■ Source texts of formatted documents
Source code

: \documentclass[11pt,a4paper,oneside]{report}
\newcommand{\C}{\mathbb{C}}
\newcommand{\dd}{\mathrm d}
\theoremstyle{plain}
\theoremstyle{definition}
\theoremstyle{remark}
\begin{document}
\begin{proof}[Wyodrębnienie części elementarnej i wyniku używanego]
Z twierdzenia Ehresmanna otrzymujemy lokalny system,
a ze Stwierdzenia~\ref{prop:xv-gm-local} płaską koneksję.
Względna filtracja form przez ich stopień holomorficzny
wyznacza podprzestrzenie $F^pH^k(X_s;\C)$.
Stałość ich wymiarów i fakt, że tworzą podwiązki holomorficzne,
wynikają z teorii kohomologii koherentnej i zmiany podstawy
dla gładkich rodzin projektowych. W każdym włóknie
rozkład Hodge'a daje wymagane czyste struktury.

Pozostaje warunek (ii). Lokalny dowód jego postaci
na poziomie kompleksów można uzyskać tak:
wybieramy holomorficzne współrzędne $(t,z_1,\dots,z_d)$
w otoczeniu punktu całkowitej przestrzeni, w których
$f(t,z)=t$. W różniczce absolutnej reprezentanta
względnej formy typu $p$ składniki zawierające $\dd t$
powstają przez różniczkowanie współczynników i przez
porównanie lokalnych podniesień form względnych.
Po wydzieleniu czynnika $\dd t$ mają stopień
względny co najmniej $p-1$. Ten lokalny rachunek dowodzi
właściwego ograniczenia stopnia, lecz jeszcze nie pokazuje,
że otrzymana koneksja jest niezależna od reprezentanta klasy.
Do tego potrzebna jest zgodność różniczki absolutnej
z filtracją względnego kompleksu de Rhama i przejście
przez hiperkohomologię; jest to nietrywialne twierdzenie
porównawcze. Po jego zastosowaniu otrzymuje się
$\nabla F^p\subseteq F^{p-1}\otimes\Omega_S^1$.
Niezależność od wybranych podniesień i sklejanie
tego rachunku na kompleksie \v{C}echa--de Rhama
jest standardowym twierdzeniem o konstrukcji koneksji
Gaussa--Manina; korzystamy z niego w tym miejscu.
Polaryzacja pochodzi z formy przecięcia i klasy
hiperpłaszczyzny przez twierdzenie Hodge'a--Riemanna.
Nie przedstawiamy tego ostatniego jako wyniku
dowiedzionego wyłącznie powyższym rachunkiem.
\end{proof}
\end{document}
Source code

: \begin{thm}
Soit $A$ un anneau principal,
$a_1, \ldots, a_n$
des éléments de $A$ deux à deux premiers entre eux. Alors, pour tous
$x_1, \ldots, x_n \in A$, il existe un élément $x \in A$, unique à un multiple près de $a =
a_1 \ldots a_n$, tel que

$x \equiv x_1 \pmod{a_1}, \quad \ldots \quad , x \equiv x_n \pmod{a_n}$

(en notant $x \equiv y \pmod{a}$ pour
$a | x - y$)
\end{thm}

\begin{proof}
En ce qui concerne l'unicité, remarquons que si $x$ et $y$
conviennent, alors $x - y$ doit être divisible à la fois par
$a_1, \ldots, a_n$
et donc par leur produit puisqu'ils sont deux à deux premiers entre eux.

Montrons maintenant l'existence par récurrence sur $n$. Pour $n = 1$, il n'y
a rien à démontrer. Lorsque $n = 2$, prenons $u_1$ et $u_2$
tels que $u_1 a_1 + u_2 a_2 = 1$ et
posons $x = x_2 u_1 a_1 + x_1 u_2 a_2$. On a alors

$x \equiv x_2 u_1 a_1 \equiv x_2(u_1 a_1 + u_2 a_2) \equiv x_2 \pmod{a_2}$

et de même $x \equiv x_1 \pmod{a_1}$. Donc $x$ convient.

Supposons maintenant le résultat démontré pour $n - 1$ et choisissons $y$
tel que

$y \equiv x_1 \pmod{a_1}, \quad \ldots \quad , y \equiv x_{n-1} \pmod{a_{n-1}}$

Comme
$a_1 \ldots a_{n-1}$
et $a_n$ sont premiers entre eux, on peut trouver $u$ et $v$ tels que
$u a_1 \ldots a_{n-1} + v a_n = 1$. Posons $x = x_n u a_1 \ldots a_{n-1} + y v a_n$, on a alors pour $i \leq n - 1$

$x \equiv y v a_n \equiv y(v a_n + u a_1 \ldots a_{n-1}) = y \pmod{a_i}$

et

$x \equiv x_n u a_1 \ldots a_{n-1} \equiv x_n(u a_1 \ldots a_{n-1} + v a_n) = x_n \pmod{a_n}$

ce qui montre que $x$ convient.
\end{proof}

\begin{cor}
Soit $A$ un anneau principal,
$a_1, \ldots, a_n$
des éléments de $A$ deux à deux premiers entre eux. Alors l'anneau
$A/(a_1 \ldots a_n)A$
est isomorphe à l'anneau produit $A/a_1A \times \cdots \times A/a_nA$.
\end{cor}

■ Assignment
Transcribe only the trailing portion of the entries above: the line that contains "Montrons maintenant l'existence" and each line after it.

■ Your response
Montrons maintenant l'existence par récurrence sur $n$. Pour $n = 1$, il n'y
a rien à démontrer. Lorsque $n = 2$, prenons $u_1$ et $u_2$
tels que $u_1 a_1 + u_2 a_2 = 1$ et
posons $x = x_2 u_1 a_1 + x_1 u_2 a_2$. On a alors

$x \equiv x_2 u_1 a_1 \equiv x_2(u_1 a_1 + u_2 a_2) \equiv x_2 \pmod{a_2}$

et de même $x \equiv x_1 \pmod{a_1}$. Donc $x$ convient.

Supposons maintenant le résultat démontré pour $n - 1$ et choisissons $y$
tel que

$y \equiv x_1 \pmod{a_1}, \quad \ldots \quad , y \equiv x_{n-1} \pmod{a_{n-1}}$

Comme
$a_1 \ldots a_{n-1}$
et $a_n$ sont premiers entre eux, on peut trouver $u$ et $v$ tels que
$u a_1 \ldots a_{n-1} + v a_n = 1$. Posons $x = x_n u a_1 \ldots a_{n-1} + y v a_n$, on a alors pour $i \leq n - 1$

$x \equiv y v a_n \equiv y(v a_n + u a_1 \ldots a_{n-1}) = y \pmod{a_i}$

et

$x \equiv x_n u a_1 \ldots a_{n-1} \equiv x_n(u a_1 \ldots a_{n-1} + v a_n) = x_n \pmod{a_n}$

ce qui montre que $x$ convient.
\end{proof}

\begin{cor}
Soit $A$ un anneau principal,
$a_1, \ldots, a_n$
des éléments de $A$ deux à deux premiers entre eux. Alors l'anneau
$A/(a_1 \ldots a_n)A$
est isomorphe à l'anneau produit $A/a_1A \times \cdots \times A/a_nA$.
\end{cor}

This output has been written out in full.